Osaka (Japan) (AFP) – South American champions Atletico Nacional questioned football’s new video referee after the first ever penalty awarded under the system helped dump them out of the Club World Cup — and even had suspicions of offside.
The Colombians felt aggrieved after Hungarian referee Viktor Kassai used the new technology for the first goal in their shock 3-0 defeat by Japan’s Kashima Antlers on Wednesday.
In a ground-breaking moment, Kassai stopped play, ran to the side of the pitch and watched a replay, before blowing for the penalty which was converted by Shoma Doi.
Nacional were fuming as the foul in question, Orlando Berrio’s trip on Daigo Nishi as he ran towards an airborne free kick, had gone virtually unnoticed by the players.
The Colombian players continued to remonstrate with the referee as they trudged off, and their frustration will have been compounded as replays suggested Nishi may have been offside in the build-up.
“That decision was crucial because we were in control and it unbalanced us emotionally,” complained Nacional defender Farid Diaz. “It totally changed the game.”
The video system is being trialled in FIFA competitions for the first time at this year’s Club World Cup, although goal-line technology is already widely used.
In a move to modernise the game, assistant referees monitor television screens and relay information on so-called “match-changing decisions” to the match officials during the game.
Nacional’s players reacted furiously after Kassai used the video replay in Osaka following protests from the Kashima bench, rather than players on the field.
– ‘Complicated issue’ –
“I don’t understand it because Kashima’s players didn’t argue and carried on playing,” growled Nacional captain Alexis Henriquez.
“That’s what surprised me the most. The decision killed us, it was a huge blow.

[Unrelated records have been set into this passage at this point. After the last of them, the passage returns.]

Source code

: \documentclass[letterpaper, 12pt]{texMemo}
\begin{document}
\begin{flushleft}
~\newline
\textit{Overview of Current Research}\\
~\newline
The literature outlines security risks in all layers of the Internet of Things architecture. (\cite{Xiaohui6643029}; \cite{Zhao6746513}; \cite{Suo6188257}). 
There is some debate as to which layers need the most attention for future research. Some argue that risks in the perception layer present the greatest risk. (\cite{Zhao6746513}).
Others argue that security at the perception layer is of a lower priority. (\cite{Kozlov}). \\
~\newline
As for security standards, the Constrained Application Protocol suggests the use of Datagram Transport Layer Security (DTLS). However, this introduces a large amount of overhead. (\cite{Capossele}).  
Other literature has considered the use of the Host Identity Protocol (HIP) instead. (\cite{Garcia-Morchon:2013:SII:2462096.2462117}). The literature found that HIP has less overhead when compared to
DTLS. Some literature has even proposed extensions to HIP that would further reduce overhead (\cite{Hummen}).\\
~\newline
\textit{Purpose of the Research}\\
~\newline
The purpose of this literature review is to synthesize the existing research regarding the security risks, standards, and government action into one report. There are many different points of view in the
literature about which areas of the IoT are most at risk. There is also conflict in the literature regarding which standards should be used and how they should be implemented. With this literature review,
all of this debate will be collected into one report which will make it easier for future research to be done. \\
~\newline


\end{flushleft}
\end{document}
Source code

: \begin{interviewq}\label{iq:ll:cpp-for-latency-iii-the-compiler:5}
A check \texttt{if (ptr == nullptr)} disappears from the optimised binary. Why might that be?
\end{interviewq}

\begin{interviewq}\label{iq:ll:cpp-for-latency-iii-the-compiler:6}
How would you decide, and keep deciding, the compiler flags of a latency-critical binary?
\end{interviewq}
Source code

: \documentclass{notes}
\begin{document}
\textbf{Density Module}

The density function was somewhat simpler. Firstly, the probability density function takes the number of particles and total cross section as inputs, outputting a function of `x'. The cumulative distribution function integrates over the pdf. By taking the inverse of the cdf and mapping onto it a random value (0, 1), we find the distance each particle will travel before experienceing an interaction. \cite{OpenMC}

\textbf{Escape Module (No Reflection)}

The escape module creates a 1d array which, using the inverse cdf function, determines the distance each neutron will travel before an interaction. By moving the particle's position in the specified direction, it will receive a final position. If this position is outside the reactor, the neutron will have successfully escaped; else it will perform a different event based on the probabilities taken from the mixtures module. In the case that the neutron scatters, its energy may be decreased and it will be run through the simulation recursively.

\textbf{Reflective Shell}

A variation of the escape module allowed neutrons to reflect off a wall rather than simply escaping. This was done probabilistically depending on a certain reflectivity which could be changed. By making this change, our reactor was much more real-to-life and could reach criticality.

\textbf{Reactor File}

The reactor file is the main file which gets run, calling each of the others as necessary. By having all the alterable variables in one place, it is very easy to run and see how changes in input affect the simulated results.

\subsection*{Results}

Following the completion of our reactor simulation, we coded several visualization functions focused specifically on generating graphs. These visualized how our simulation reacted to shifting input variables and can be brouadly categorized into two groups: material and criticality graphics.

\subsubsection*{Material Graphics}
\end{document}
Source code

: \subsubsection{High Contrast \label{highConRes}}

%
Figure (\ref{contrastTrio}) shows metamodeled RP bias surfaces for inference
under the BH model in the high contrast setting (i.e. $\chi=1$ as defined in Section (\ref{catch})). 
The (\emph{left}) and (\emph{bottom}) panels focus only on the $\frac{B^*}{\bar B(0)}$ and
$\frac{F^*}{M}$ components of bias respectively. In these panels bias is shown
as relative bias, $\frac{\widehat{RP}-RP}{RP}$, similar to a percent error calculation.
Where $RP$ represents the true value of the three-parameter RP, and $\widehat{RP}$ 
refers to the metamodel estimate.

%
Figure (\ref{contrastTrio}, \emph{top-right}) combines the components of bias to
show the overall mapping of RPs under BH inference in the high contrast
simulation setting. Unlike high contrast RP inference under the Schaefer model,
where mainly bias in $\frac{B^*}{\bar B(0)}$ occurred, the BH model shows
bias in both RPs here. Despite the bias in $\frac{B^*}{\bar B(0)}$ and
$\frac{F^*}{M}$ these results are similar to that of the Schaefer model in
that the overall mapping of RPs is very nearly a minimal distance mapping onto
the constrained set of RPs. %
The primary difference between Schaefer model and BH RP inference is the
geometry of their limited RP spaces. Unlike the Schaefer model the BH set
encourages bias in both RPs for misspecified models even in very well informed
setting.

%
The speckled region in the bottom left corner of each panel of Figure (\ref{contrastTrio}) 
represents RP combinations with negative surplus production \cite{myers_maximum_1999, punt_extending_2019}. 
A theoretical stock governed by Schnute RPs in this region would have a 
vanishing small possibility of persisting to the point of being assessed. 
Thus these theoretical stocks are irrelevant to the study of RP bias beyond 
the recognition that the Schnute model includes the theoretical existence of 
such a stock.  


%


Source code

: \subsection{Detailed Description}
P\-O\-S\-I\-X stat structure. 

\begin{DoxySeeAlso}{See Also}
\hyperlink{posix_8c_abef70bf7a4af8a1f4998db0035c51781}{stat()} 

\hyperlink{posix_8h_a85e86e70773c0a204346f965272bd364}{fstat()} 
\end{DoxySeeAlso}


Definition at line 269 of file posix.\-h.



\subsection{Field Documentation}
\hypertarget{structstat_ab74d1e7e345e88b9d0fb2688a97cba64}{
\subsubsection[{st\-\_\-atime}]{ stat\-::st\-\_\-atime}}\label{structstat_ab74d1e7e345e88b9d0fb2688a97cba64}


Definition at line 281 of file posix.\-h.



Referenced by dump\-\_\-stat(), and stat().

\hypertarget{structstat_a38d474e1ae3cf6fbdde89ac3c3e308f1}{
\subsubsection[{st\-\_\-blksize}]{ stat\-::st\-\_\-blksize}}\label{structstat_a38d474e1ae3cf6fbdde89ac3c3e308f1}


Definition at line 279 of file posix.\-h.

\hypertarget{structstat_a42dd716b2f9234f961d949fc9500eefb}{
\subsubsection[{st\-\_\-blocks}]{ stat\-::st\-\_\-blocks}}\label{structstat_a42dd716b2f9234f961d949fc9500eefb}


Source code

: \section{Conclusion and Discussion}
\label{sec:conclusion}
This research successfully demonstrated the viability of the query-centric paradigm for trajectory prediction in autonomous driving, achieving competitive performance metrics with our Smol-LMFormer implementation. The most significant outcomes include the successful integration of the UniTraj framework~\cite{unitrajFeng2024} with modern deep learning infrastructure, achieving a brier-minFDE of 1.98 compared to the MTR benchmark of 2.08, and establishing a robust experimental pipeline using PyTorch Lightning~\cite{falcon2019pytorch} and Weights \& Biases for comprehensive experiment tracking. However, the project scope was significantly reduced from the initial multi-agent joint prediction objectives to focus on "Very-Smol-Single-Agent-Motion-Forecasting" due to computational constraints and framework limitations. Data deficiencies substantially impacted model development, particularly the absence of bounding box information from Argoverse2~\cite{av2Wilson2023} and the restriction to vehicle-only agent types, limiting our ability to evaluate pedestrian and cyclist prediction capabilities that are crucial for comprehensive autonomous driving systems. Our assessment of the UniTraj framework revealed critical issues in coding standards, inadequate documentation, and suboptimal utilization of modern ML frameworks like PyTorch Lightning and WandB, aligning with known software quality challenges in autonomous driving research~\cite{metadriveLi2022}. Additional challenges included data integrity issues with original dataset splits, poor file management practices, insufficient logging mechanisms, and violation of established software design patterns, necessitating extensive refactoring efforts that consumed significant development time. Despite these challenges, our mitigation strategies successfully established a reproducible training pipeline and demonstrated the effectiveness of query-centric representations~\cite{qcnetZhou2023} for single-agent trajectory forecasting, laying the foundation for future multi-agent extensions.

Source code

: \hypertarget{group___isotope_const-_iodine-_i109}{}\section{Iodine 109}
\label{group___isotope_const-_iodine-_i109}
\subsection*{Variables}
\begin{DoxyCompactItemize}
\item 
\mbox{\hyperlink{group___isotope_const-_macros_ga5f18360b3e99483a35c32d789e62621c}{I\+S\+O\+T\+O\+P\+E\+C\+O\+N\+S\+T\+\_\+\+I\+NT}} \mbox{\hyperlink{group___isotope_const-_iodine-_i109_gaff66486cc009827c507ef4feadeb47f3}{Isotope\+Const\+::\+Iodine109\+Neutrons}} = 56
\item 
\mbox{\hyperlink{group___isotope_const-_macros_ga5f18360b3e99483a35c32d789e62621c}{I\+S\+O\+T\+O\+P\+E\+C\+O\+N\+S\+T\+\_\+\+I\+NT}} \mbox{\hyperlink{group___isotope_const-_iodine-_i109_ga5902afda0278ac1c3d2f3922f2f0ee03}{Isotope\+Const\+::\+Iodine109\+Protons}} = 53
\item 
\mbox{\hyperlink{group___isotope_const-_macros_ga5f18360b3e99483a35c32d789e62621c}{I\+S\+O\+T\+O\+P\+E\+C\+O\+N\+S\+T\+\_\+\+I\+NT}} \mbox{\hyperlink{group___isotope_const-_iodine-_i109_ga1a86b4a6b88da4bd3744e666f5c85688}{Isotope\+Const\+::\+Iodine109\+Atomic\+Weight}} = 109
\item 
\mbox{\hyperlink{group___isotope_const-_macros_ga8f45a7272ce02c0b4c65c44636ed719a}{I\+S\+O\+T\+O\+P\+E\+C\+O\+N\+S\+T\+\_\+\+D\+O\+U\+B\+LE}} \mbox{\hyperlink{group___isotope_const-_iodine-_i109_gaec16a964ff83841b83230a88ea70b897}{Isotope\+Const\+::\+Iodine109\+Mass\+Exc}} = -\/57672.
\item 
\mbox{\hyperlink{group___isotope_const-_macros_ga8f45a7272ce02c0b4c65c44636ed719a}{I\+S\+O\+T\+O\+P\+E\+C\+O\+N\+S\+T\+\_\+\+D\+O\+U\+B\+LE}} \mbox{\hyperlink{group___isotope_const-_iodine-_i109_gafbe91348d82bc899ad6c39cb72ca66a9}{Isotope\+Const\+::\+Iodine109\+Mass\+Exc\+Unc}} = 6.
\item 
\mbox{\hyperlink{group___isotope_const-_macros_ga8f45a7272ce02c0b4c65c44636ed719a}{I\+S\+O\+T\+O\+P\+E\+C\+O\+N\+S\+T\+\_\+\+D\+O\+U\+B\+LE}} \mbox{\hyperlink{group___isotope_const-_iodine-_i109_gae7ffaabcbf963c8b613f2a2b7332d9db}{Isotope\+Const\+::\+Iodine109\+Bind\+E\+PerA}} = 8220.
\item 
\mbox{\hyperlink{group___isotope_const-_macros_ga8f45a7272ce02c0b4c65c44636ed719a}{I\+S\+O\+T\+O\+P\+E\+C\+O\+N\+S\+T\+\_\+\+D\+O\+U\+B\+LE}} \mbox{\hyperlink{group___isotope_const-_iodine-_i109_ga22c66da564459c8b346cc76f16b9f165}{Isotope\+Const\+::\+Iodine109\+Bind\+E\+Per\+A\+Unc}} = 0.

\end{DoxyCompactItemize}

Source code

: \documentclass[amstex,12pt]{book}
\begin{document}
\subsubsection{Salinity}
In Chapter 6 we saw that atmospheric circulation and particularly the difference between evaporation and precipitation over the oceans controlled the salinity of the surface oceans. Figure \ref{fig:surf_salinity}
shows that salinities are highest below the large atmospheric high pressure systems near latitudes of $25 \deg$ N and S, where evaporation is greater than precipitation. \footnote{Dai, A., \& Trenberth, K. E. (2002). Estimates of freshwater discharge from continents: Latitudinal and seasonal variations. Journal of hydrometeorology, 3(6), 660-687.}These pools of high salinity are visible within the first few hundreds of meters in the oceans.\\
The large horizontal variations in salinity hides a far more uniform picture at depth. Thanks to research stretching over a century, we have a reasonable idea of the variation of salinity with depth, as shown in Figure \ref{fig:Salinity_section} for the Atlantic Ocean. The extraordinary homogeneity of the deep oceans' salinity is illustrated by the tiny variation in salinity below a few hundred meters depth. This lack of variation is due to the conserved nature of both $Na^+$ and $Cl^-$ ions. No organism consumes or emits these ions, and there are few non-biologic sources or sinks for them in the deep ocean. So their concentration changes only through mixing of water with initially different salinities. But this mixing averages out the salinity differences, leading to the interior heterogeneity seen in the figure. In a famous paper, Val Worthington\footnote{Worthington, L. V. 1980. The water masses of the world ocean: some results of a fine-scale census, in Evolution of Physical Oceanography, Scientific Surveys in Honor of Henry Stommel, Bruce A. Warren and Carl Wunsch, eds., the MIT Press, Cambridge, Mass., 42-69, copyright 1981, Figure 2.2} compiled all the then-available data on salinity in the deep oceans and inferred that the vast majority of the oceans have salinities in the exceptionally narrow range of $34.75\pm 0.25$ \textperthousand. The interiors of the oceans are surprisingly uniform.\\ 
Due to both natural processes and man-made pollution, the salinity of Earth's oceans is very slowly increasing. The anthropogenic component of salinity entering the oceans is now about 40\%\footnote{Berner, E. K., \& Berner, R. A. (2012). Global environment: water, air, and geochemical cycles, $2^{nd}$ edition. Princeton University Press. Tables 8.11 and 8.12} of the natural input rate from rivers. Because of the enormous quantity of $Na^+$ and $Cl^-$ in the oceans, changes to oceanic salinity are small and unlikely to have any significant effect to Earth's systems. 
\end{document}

It took the referee two minutes to come to that conclusion.”
Kassai actually took less than 30 seconds to make the decision after being alerted by his video assistant watching on a small screen by the side of the pitch.
Doi smashed home the historic penalty before further goals from substitute Yuma Suzuki completed Nacional’s misery late on.
“I don’t know if this system will work,” shrugged Henriquez. “It’s going to be a complicated issue in the future. (The technology) takes away the essence of football.”
Kashima, who finished third in the overall J-League standings this year, advanced to Sunday’s final against either Spanish giants Real Madrid or Mexico’s Club America.
Nacional, who were aiming for a dream end to their centenary season, even had their own claims for a penalty review waved away by Kassai.
“It’s annoying,” said midfielder Mateus Uribe. “One minute we are totally dominating the match and that decision turns the game 180 degrees.”
Nacional were the would-be opponents of Chapocoense before the Brazilian team were all but wiped out in a plane crash last month en route to the Copa Sudamericana final.
After their long trip to Japan, the Colombians now have only a third-place playoff to look forward to.
“This technology will cause controversy because at every corner there is always pushing, grabbing or blocking,” said Diaz.
“It will provoke a lot of debate for a long time to come for sure.”